Da tale premessa, secondo la prospettiva del Giudice amministrativo, il principio di trasparenza assume un ruolo essenziale come mezzo in vista del raggiungimento del risultato di una effettiva concorrenza, nonché uno strumento utile per porre a sistema i principi, da ultimi quelli introdotti con il d.lgs. 36/2023: le procedure di cottimo fiduciario devono essere idonee a garantire il rispetto dei principi di parità di trattamento, di non discriminazione, di proporzionalità e di trasparenza. L’osservanza di tali principi costituisce, tra l’altro, attuazione delle stesse regole costituzionali dell’imparzialità e del buon andamento, che devono guidare l’azione della pubblica amministrazione ai sensi dell’art. 97 della Costituzione. Il principio di proporzionalità, inteso nei termini suindicati, comprende in sé il divieto di aggravio del procedimento, impedendo che nella fissazione o nell’interpretazione delle prescrizioni della legge di gara possano essere previsti adempimenti superflui o ridondanti.
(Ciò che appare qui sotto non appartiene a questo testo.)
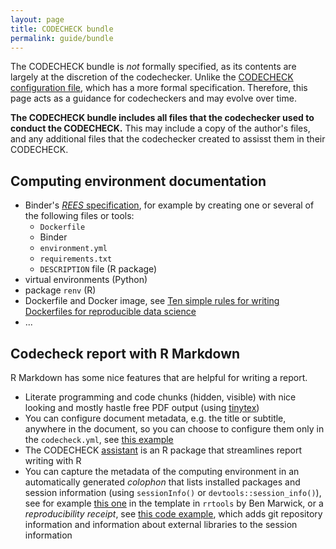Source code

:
 ```yaml
---
layout: page
title: CODECHECK bundle
permalink: guide/bundle
---
```


The CODECHECK bundle is _not_ formally specified, as its contents are largely at the discretion of the codechecker.
Unlike the [CODECHECK configuration file](/spec/config/latest), which has a more formal specification.
Therefore, this page acts as a guidance for codecheckers and may evolve over time.

**The CODECHECK bundle includes all files that the codechecker used to conduct the CODECHECK.**
This may include a copy of the author's files, and any additional files that the codechecker created to assisst them in their CODECHECK.

## Computing environment documentation

- Binder's [_REES_ specification](https://repo2docker.readthedocs.io/en/latest/config_files.html#config-files), for example by creating one or several of the following files or tools:
  - `Dockerfile`
  - Binder
  - `environment.yml`
  - `requirements.txt`
  - `DESCRIPTION` file (R package)
- virtual environments (Python)
- package `renv` (R)
- Dockerfile and Docker image, see [Ten simple rules for writing Dockerfiles for reproducible data science](https://doi.org/10.1371/journal.pcbi.1008316)
- ...

## Codecheck report with R Markdown

R Markdown has some nice features that are helpful for writing a report.

- Literate programming and code chunks (hidden, visible) with nice looking and mostly hastle free PDF output (using [tinytex](https://yihui.name/tinytex/))
- You can configure document metadata, e.g. the title or subtitle, anywhere in the document, so you can choose to configure them only in the `codecheck.yml`, see [this example](https://github.com/codecheckers/Piccolo-2020/blob/master/codecheck/piccolo2020-codecheck.Rmd)
- The CODECHECK [assistant](https://github.com/codecheckers/assistant/) is an R package that streamlines report writing with R
- You can capture the metadata of the computing environment in an automatically generated _colophon_ that lists installed packages and session information (using `sessionInfo()` or `devtools::session_info()`), see for example [this one](https://github.com/benmarwick/rrtools/blob/master/inst/templates/paper.qmd#L119) in the template in `rrtools` by Ben Marwick,  or a _reproducibility receipt_, see [this code example](https://github.com/PredictiveEcology/pemisc/blob/cf1516ff3893a7ffbfe1ae6623c0350c47c3e1b2/R/reproducibilityReceipt.R#L20), which adds git repository information and information about external libraries to the session information
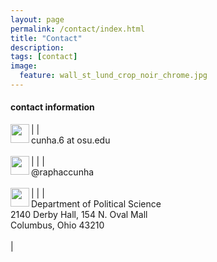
 ```yaml
---
layout: page
permalink: /contact/index.html
title: "Contact"
description:
tags: [contact]
image:
  feature: wall_st_lund_crop_noir_chrome.jpg
---
```


#### contact information




|<img src="../images/email_icon.png" style="width: 30px;" align="left"> | <br/>cunha.6 at osu.edu<br/><br/> |
|<img src="../images/twitter_icon.png" style="width: 30px;" align="left"> | <br/>@raphaccunha<br/><br/> |
|<img src="../images/mailing_icon.png" style="width: 30px;" align="left"> | <br/>Department of Political Science<br/>2140 Derby Hall, 154 N. Oval Mall<br/>Columbus, Ohio 43210<br/><br/> |






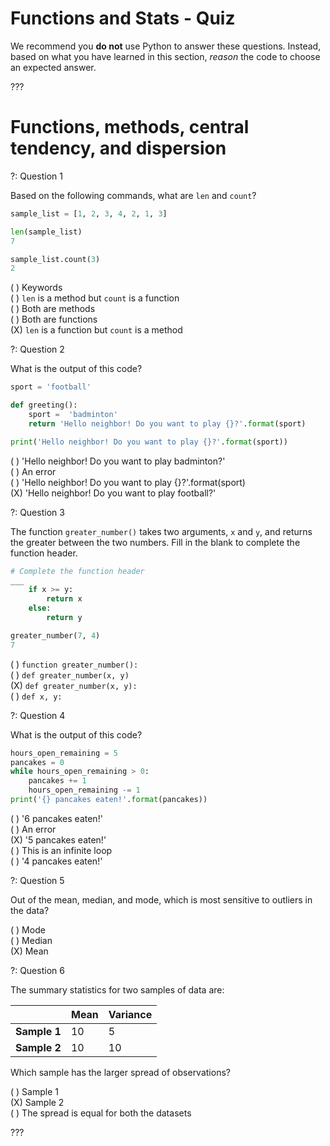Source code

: # Functions and Stats - Quiz

We recommend you **do not** use Python to answer these questions. Instead, based on what you have learned in this section, _reason_ the code to choose an expected answer. 

??? 


# Functions, methods, central tendency, and dispersion

?: Question 1    


Based on the following commands, what are `len` and `count`?   


```python
sample_list = [1, 2, 3, 4, 2, 1, 3] 

len(sample_list)
7

sample_list.count(3)
2
```   


( ) Keywords    
( ) `len` is a method but `count` is a function    
( ) Both are methods    
( ) Both are functions     
(X) `len` is a function but `count` is a method       



?: Question 2     


What is the output of this code?     


```python
sport = 'football'

def greeting():
    sport =  'badminton'
    return 'Hello neighbor! Do you want to play {}?'.format(sport)

print('Hello neighbor! Do you want to play {}?'.format(sport))
```     


( ) 'Hello neighbor! Do you want to play badminton?'    
( ) An error    
( ) 'Hello neighbor! Do you want to play {}?'.format(sport)     
(X) 'Hello neighbor! Do you want to play football?'      




?: Question 3     



The function `greater_number()` takes two arguments, `x` and `y`, and returns the greater between the two numbers. Fill in the blank to complete the function header.     


```python
# Complete the function header
___ 
    if x >= y: 
        return x
    else: 
        return y

greater_number(7, 4)
7
```     


( ) `function greater_number():`     
( ) `def greater_number(x, y)`      
(X) `def greater_number(x, y):`       
( ) `def x, y:`      




?: Question 4      



What is the output of this code?      


```python
hours_open_remaining = 5
pancakes = 0
while hours_open_remaining > 0: 
    pancakes += 1
    hours_open_remaining -= 1
print('{} pancakes eaten!'.format(pancakes))
```      


( ) '6 pancakes eaten!'     
( ) An error     
(X) '5 pancakes eaten!'     
( ) This is an infinite loop       
( ) '4 pancakes eaten!'       



?: Question 5        



Out of the mean, median, and mode, which is most sensitive to outliers in the data?     


( ) Mode    
( ) Median      
(X) Mean        


?: Question 6         


The summary statistics for two samples of data are:       




|   |**Mean**   |**Variance**   |
|---|---|---|
|**Sample 1**|10   |5   |
|**Sample 2**|10   |10   |       


Which sample has the larger spread of observations?       


( ) Sample 1      
(X) Sample 2        
( ) The spread is equal for both the datasets      


???
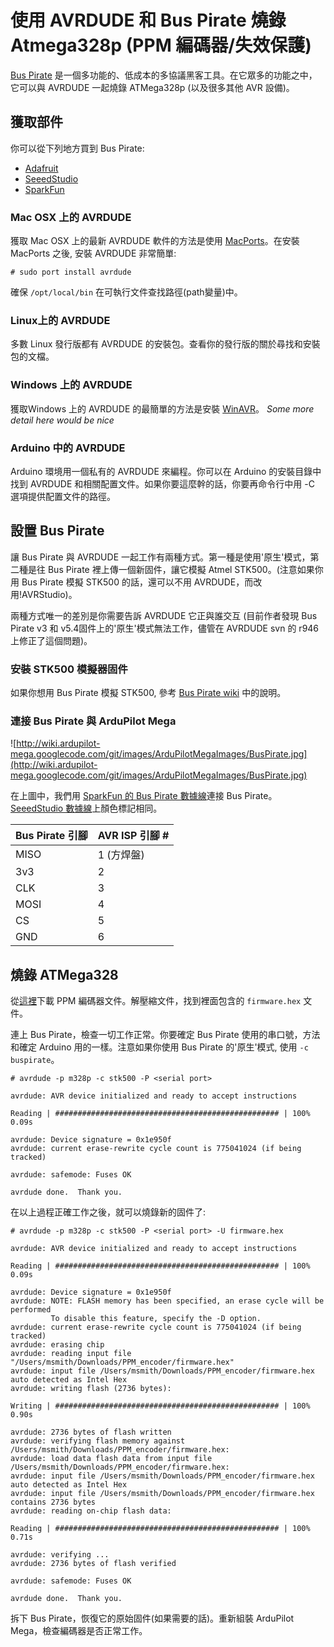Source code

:# 使用 AVRDUDE 和 Bus Pirate 燒錄 Atmega328p (PPM 編碼器/失效保護) #

[Bus Pirate](http://dangerousprototypes.com/docs/Bus_Pirate) 是一個多功能的、低成本的多協議黑客工具。在它眾多的功能之中，它可以與 AVRDUDE 一起燒錄 ATMega328p (以及很多其他 AVR 設備)。

## 獲取部件 ##

你可以從下列地方買到 Bus Pirate:

  * [Adafruit](http://www.adafruit.com/index.php?main_page=product_info&cPath=8&products_id=237)
  * [SeeedStudio](http://www.seeedstudio.com/depot/bus-pirate-v3-assembled-p-609.html?cPath=61_68)
  * [SparkFun](http://www.sparkfun.com/commerce/product_info.php?products_id=9544)

### Mac OSX 上的 AVRDUDE ###

獲取 Mac OSX 上的最新 AVRDUDE 軟件的方法是使用 [MacPorts](http://macports.com)。在安裝 MacPorts 之後, 安裝 AVRDUDE 非常簡單:

```
# sudo port install avrdude
```

確保 `/opt/local/bin` 在可執行文件查找路徑(path變量)中。

### Linux上的 AVRDUDE ###

多數 Linux 發行版都有 AVRDUDE 的安裝包。查看你的發行版的關於尋找和安裝包的文檔。

### Windows 上的 AVRDUDE ###

獲取Windows 上的 AVRDUDE 的最簡單的方法是安裝 [WinAVR](http://winavr.sourceforge.net/)。
_Some more detail here would be nice_

### Arduino 中的 AVRDUDE ###

Arduino 環境用一個私有的 AVRDUDE 來編程。你可以在 Arduino 的安裝目錄中找到 AVRDUDE 和相關配置文件。如果你要這麼幹的話，你要再命令行中用 -C 選項提供配置文件的路徑。

## 設置 Bus Pirate ##

讓 Bus Pirate 與 AVRDUDE 一起工作有兩種方式。第一種是使用'原生'模式，第二種是往 Bus Pirate 裡上傳一個新固件，讓它模擬 Atmel STK500。(注意如果你用 Bus Pirate 模擬 STK500  的話，還可以不用 AVRDUDE，而改用!AVRStudio)。

兩種方式唯一的差別是你需要告訴 AVRDUDE 它正與誰交互 (目前作者發現 Bus Pirate v3 和 v5.4固件上的'原生'模式無法工作，儘管在 AVRDUDE svn 的 r946上修正了這個問題)。

### 安裝 STK500 模擬器固件 ###

如果你想用 Bus Pirate 模擬 STK500, 參考 [Bus Pirate wiki](http://dangerousprototypes.com/docs/STK500_v2_AVR_programmer_clone) 中的說明。

### 連接 Bus Pirate 與 ArduPilot Mega ###

![http://wiki.ardupilot-mega.googlecode.com/git/images/ArduPilotMegaImages/BusPirate.jpg](http://wiki.ardupilot-mega.googlecode.com/git/images/ArduPilotMegaImages/BusPirate.jpg)

在上圖中，我們用 [SparkFun 的 Bus Pirate 數據線](http://www.sparkfun.com/commerce/product_info.php?products_id=9556)連接 Bus Pirate。 [SeeedStudio 數據線](http://www.seeedstudio.com/depot/preorder-bus-pirate-probe-kit-p-526.html)上顏色標記相同。

|Bus Pirate 引腳| AVR ISP 引腳 # |
|:------------|:-------------|
| MISO        | 1 (方焊盤)      |
| 3v3         | 2            |
| CLK         | 3            |
| MOSI        | 4            |
| CS          | 5            |
| GND         | 6            |

## 燒錄 ATMega328 ##

從[這裡](http://code.google.com/p/ardupilot-mega/downloads/detail?name=PPM_encoder.zip&can=2&q=)下載 PPM 編碼器文件。解壓縮文件，找到裡面包含的 `firmware.hex` 文件。

連上 Bus Pirate，檢查一切工作正常。你要確定 Bus Pirate 使用的串口號，方法和確定 Arduino 用的一樣。注意如果你使用 Bus Pirate 的'原生'模式, 使用 `-c buspirate`。

```
# avrdude -p m328p -c stk500 -P <serial port>

avrdude: AVR device initialized and ready to accept instructions

Reading | ################################################## | 100% 0.09s

avrdude: Device signature = 0x1e950f
avrdude: current erase-rewrite cycle count is 775041024 (if being tracked)

avrdude: safemode: Fuses OK

avrdude done.  Thank you.
```

在以上過程正確工作之後，就可以燒錄新的固件了:

```
# avrdude -p m328p -c stk500 -P <serial port> -U firmware.hex

avrdude: AVR device initialized and ready to accept instructions

Reading | ################################################## | 100% 0.09s

avrdude: Device signature = 0x1e950f
avrdude: NOTE: FLASH memory has been specified, an erase cycle will be performed
         To disable this feature, specify the -D option.
avrdude: current erase-rewrite cycle count is 775041024 (if being tracked)
avrdude: erasing chip
avrdude: reading input file "/Users/msmith/Downloads/PPM_encoder/firmware.hex"
avrdude: input file /Users/msmith/Downloads/PPM_encoder/firmware.hex auto detected as Intel Hex
avrdude: writing flash (2736 bytes):

Writing | ################################################## | 100% 0.90s

avrdude: 2736 bytes of flash written
avrdude: verifying flash memory against /Users/msmith/Downloads/PPM_encoder/firmware.hex:
avrdude: load data flash data from input file /Users/msmith/Downloads/PPM_encoder/firmware.hex:
avrdude: input file /Users/msmith/Downloads/PPM_encoder/firmware.hex auto detected as Intel Hex
avrdude: input file /Users/msmith/Downloads/PPM_encoder/firmware.hex contains 2736 bytes
avrdude: reading on-chip flash data:

Reading | ################################################## | 100% 0.71s

avrdude: verifying ...
avrdude: 2736 bytes of flash verified

avrdude: safemode: Fuses OK

avrdude done.  Thank you.
```

拆下 Bus Pirate，恢復它的原始固件(如果需要的話)。重新組裝 ArduPilot Mega，檢查編碼器是否正常工作。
Dal principio di proporzionalità deriva, pertanto, il corollario della c.d. «strumentalità delle forme» ad un interesse sostanziale dell’Amministrazione, di cui la giurisprudenza amministrativa ha fatto costante applicazione nel contenzioso in materia di appalti pubblici, e che di recente è stato codificato, mediante l’icastica formula del principio del risultato, dall’art. 1 del nuovo codice degli appalti di cui al decreto legislativo n. 36 del 31 marzo 2023.”.

Come è evidente, la pronuncia del Consiglio di Stato appare essenziale al fine di delimitare la portata applicativa dei principi i quali, come sopra evidenziato, seppur non assumono una natura vincolante, consentono di interpretare correttamente le previsioni legislative in senso conforme al loro tenore letterale poiché contribuiscono validamente a chiarire la volontà del legislatore; sebbene alcuni siano incompatibili tra loro, tutti i principi (ivi compresi quelli afferenti agli appalti pubblici) che entrano in gioco nell’ordinamento giuridico devono coesistere ed essere ragionevolmente bilanciati ed attuati secondo diverse graduazioni (mai invece massimizzati).

Dal bilanciamento, dunque, si ricava il criterio di proporzionalità nel rapporto costi – benefici nelle scelte relative all’affidamento di contratti pubblici.